● **REQUIRED WORK**
Would you please copy every line below that includes the string "hfill"?

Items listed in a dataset
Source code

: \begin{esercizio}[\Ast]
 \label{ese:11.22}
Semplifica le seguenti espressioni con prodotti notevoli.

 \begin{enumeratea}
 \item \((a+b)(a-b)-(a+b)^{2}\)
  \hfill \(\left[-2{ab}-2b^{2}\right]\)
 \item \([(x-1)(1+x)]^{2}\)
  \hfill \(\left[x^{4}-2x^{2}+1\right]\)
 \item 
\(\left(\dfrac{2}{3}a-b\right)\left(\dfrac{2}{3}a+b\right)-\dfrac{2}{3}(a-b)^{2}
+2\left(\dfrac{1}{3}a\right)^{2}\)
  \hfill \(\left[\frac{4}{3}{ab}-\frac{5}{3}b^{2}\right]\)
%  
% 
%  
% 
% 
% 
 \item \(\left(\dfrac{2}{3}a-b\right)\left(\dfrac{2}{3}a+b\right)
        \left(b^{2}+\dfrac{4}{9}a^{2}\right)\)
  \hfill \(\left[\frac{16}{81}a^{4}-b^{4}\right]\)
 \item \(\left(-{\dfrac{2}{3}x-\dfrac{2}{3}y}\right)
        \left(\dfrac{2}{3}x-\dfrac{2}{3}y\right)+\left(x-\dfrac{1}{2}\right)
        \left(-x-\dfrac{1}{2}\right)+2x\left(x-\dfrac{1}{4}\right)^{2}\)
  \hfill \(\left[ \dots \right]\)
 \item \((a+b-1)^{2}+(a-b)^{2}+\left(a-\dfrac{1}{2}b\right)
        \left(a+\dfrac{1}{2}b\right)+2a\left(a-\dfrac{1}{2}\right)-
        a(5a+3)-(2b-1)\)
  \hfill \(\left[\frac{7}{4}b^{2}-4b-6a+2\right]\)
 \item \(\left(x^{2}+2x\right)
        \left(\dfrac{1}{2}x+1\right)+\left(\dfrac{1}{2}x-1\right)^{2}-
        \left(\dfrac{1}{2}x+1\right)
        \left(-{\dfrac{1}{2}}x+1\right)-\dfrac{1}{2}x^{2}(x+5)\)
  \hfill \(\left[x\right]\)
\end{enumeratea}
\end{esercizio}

● **EXERCISE RESULT**
  \hfill \(\left[-2{ab}-2b^{2}\right]\)
  \hfill \(\left[x^{4}-2x^{2}+1\right]\)
  \hfill \(\left[\frac{4}{3}{ab}-\frac{5}{3}b^{2}\right]\)
  \hfill \(\left[\frac{16}{81}a^{4}-b^{4}\right]\)
  \hfill \(\left[ \dots \right]\)
  \hfill \(\left[\frac{7}{4}b^{2}-4b-6a+2\right]\)
  \hfill \(\left[x\right]\)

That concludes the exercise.